Plusieurs participants à la manifestation apportent des témoignages convaincants que les blessures ont été effectivement causées lors du massacre signalé. Un médecin de l'hôpital d'Abobo Sud est cité à la page 63/64 dans ce rapport de Human Rights Watch. Le médecin a signalé avoir vu les victimes de la fusillade:
Un médecin qui a soigné plusieurs des femmes qui n'ont pas survécu a affirmé que leurs blessures étaient manifestement causées par des armes lourdes, et non par de simples balles. Le médecin, ainsi que deux témoins présents sur les lieux, ont déclaré à Human Rights Watch que la tête d'une des victimes avait été complètement séparée de son corps. D'autres victimes, dont deux qui n'ont pas survécu à leurs graves blessures, portaient des blessures par balle de mitrailleuse.
(La vidéo montre effectivement une victime dont la tête a été séparée de son corps.)
Un article du New York Times a cité deux témoins comme suit:
“Le convoi de devant a commencé à tirer ", a déclaré un habitant d'Abobo, Idrissa Diarrassouba. "Tout de suite six femmes ont été tuées. J’étais juste là, à côté d'elles. Elles sont juste tombées.”

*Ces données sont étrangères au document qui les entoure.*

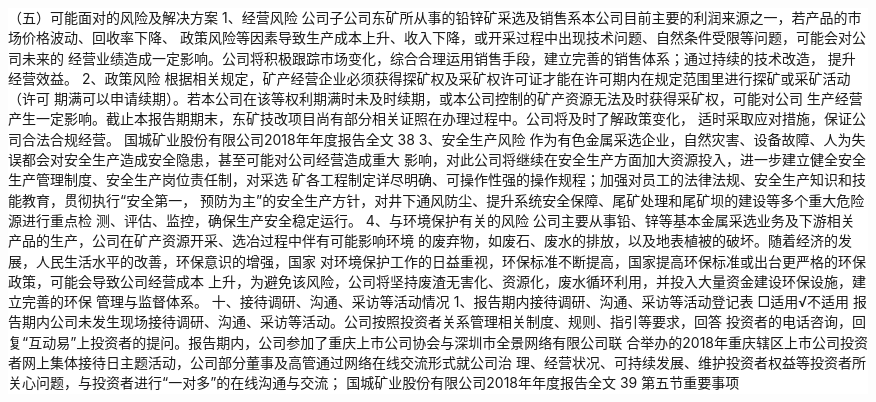 （五）可能面对的风险及解决方案
1、经营风险
公司子公司东矿所从事的铅锌矿采选及销售系本公司目前主要的利润来源之一，若产品的市场价格波动、回收率下降、
政策风险等因素导致生产成本上升、收入下降，或开采过程中出现技术问题、自然条件受限等问题，可能会对公司未来的
经营业绩造成一定影响。公司将积极跟踪市场变化，综合合理运用销售手段，建立完善的销售体系；通过持续的技术改造，
提升经营效益。
2、政策风险
根据相关规定，矿产经营企业必须获得探矿权及采矿权许可证才能在许可期内在规定范围里进行探矿或采矿活动（许可
期满可以申请续期）。若本公司在该等权利期满时未及时续期，或本公司控制的矿产资源无法及时获得采矿权，可能对公司
生产经营产生一定影响。截止本报告期期末，东矿技改项目尚有部分相关证照在办理过程中。公司将及时了解政策变化，
适时采取应对措施，保证公司合法合规经营。
国城矿业股份有限公司2018年年度报告全文
38
3、安全生产风险
作为有色金属采选企业，自然灾害、设备故障、人为失误都会对安全生产造成安全隐患，甚至可能对公司经营造成重大
影响，对此公司将继续在安全生产方面加大资源投入，进一步建立健全安全生产管理制度、安全生产岗位责任制，对采选
矿各工程制定详尽明确、可操作性强的操作规程；加强对员工的法律法规、安全生产知识和技能教育，贯彻执行“安全第一，
预防为主”的安全生产方针，对井下通风防尘、提升系统安全保障、尾矿处理和尾矿坝的建设等多个重大危险源进行重点检
测、评估、监控，确保生产安全稳定运行。
4、与环境保护有关的风险
公司主要从事铅、锌等基本金属采选业务及下游相关产品的生产，公司在矿产资源开采、选冶过程中伴有可能影响环境
的废弃物，如废石、废水的排放，以及地表植被的破坏。随着经济的发展，人民生活水平的改善，环保意识的增强，国家
对环境保护工作的日益重视，环保标准不断提高，国家提高环保标准或出台更严格的环保政策，可能会导致公司经营成本
上升，为避免该风险，公司将坚持废渣无害化、资源化，废水循环利用，并投入大量资金建设环保设施，建立完善的环保
管理与监督体系。
十、接待调研、沟通、采访等活动情况
1、报告期内接待调研、沟通、采访等活动登记表
□适用√不适用
报告期内公司未发生现场接待调研、沟通、采访等活动。公司按照投资者关系管理相关制度、规则、指引等要求，回答
投资者的电话咨询，回复“互动易”上投资者的提问。报告期内，公司参加了重庆上市公司协会与深圳市全景网络有限公司联
合举办的2018年重庆辖区上市公司投资者网上集体接待日主题活动，公司部分董事及高管通过网络在线交流形式就公司治
理、经营状况、可持续发展、维护投资者权益等投资者所关心问题，与投资者进行“一对多”的在线沟通与交流；
国城矿业股份有限公司2018年年度报告全文
39
第五节重要事项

Il y a eu une rafale de mitrailleuse, " dit [le témoin, Idrissa Sissoko]. Il a également parlé de voir six femmes être abatues. « J’ai vu six corps couchés là, tout d’un coup," dit-il.

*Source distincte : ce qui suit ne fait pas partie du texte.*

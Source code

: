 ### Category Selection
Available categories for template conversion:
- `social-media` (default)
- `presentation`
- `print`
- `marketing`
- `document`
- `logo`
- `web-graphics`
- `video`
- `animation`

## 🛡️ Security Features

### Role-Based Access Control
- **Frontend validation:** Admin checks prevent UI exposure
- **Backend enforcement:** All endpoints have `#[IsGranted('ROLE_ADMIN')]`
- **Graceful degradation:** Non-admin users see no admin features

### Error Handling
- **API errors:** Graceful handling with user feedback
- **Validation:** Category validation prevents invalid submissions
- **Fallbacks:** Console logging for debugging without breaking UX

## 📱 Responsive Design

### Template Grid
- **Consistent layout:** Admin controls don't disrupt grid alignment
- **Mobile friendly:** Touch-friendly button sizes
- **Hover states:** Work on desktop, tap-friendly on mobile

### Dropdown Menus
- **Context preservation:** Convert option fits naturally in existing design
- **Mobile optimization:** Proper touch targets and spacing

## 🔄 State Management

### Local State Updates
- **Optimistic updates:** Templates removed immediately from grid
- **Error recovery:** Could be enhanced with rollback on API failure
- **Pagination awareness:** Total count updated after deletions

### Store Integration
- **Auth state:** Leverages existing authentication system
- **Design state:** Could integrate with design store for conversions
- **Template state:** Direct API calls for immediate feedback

Selon cet article, une source militaire a déclaré à un journaliste de Reuters que la fusillade était un accident résultant de la nervosité des forces de sécurité suite à des affrontements précédents.
Conclusion
Nous pouvons affirmer que la date et le lieu ont été vérifiées à un haut degré. La source originale est absente, et nous n’avons donc pas eu l'occasion de parler à la personne qui a filmé les images.

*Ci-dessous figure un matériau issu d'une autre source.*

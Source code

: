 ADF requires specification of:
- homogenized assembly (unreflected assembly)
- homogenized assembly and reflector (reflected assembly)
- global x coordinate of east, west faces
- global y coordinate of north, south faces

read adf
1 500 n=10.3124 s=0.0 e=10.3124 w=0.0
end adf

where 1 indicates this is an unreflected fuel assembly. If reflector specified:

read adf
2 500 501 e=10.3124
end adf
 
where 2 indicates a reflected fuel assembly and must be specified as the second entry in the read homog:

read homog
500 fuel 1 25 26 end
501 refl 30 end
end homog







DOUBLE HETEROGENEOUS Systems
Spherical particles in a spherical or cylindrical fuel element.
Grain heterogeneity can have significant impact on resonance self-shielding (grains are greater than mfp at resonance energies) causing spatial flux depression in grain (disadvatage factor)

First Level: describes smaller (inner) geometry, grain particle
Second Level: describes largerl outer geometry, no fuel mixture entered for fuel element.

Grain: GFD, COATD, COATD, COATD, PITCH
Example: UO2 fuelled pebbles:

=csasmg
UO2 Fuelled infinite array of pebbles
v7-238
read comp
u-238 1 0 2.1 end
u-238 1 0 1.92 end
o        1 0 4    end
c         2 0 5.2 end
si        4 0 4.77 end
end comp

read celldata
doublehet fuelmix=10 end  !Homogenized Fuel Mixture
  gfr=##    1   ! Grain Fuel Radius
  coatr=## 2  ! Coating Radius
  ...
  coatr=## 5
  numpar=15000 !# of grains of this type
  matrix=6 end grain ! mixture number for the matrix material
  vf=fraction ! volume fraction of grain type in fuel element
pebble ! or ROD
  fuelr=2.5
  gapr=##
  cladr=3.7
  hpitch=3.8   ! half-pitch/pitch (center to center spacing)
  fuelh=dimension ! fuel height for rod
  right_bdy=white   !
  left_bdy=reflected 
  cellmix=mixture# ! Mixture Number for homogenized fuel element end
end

Enfin de compte, cependant, la vidéo montre-t-elle ce qu’elle prétend montrer?
On ne peut répondre à cette question avec satisfaction à 100 pour cent à distance et prenant en compte le matériel qui a été recueilli. En plus de n’avoir pas pu contacter et interviewer la personne qui a mis en ligne la vidéo, il serait important de recueillir des témoignages et de trouver des témoins supplémentaires, tels que des médecins qui ont soigné les victimes et les familles des victimes identifiées. Pour identifier ces victimes nous pourrions tenter une enquête plus approfondie de la première vidéo, en fractionnant image par image les moments clés de la vidéo pour essayer de trouver des moyens pour identifier les victimes, pour après traquer leurs survivants.
Même avec tous les faits qui corroborent les informations qu’on a pu rassembler, ont ne peut pas porter de jugement sur cette video.